(Excerpts from a dataset)

[Start of Attachment]

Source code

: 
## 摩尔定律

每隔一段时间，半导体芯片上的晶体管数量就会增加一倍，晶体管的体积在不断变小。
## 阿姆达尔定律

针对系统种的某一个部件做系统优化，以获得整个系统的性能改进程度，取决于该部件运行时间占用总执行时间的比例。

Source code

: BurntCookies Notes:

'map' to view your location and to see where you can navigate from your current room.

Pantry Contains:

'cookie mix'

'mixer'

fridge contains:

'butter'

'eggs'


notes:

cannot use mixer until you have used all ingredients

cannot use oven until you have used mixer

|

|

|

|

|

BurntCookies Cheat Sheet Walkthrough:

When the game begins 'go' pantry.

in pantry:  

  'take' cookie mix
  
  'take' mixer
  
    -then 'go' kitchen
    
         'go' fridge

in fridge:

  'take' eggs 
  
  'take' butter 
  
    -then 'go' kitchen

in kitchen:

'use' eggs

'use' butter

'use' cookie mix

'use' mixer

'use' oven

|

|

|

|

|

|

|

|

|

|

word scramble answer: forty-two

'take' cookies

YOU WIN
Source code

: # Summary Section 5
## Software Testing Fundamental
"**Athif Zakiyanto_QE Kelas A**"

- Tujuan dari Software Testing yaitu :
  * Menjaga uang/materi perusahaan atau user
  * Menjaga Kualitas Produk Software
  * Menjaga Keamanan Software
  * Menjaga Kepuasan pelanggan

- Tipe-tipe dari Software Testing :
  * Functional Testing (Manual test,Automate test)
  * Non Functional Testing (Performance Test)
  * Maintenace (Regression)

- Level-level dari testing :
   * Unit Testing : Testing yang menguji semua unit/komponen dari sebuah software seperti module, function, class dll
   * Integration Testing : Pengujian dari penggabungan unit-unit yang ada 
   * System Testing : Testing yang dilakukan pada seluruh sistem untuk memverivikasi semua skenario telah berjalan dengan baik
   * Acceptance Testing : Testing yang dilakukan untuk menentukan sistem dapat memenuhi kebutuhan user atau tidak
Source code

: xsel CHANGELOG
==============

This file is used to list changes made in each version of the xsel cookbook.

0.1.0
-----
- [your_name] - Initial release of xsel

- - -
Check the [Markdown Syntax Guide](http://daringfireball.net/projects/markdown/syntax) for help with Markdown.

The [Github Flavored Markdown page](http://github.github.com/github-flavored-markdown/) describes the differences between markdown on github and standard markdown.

[End of Attachment]

Task requirements: Identify all lines in the records above with the word "oven".

Answer to the problem:
cannot use oven until you have used mixer
'use' oven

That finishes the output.